We recommend introduction of an implant well for the OSI implant, which resulted in both enhanced aesthetic outcome and patient comfort. In addition, the implant well led to a reduced distance of the implant to the auditory canal, enabling improved audiological outcome.

Surgical key points

  1. 1.

    An implant well in the bone behind the ear for the transducer of the OSI200 can reduce the retroauricular bump.

  2. 2.

    To plan the depths of the recess, a presurgical computer tomography (CT) or digital volume tomography (DVT) is necessary to determine bone thickness.

  3. 3.

    To level the transducer to the skull-surface, a bone thickness of 9 mm is necessary: BI300 3 mm plus transducer height of 4.9 mm plus 1 mm distance between transducer and bone surface.

  4. 4.

    In average, a recess of a depth of 4–5 mm was installed.

  5. 5.

    The clearance indicator will come in contact to the bone because of the rectangular shape of transducer and consequently, the bone edges of the implant well.

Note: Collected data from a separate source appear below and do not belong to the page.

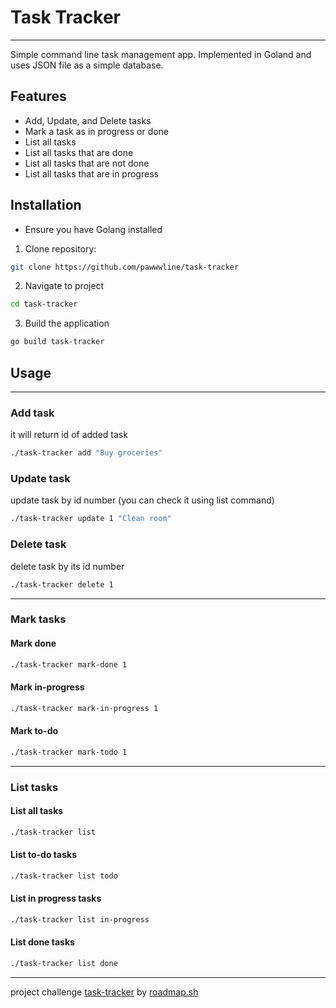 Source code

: # Task Tracker
***
Simple command line task management app. Implemented in Goland and uses JSON file as a simple database.

## Features
- Add, Update, and Delete tasks
- Mark a task as in progress or done
- List all tasks
- List all tasks that are done
- List all tasks that are not done
- List all tasks that are in progress

## Installation

- Ensure you have Golang installed

1. Clone repository:
```bash
git clone https://github.com/pawwwline/task-tracker
```
2. Navigate to project
```bash
cd task-tracker
```

3. Build the application
```bash
go build task-tracker
```

## Usage
***
### Add task
it will return id of added task
```bash
./task-tracker add "Buy groceries"
```
### Update task
update task by id number (you can check it using list command)
```bash
./task-tracker update 1 "Clean room"
```
### Delete task
delete task by its id number
```bash
./task-tracker delete 1
```
***
### Mark tasks
#### Mark done
```bash
./task-tracker mark-done 1
```
#### Mark in-progress
```bash
./task-tracker mark-in-progress 1
```

#### Mark to-do
```bash
./task-tracker mark-todo 1
```
***
### List tasks
#### List all tasks
```bash
./task-tracker list
```
#### List to-do tasks
```bash
./task-tracker list todo
```
#### List in progress tasks
```bash
./task-tracker list in-progress
```
#### List done tasks
```bash
./task-tracker list done
```
***
project challenge
[task-tracker](https://roadmap.sh/projects/task-tracker) by
[roadmap.sh](https://roadmap.sh/)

This contact does not indicate insufficient clearance. Alternatively, the smaller clearance indicator from Baha attract surgery can be used for this purpose only.

  6. 6.

    The surgical time is with a mean of 40 min in the range of reported average surgical time of 52 min.

  7. 7.

    The installation of a recess results in a better aesthetic outcome and improved patients’ comfort.

  8. 8.

    The reduced distance between BI300 and ear canal might lead to improved audiological outcome.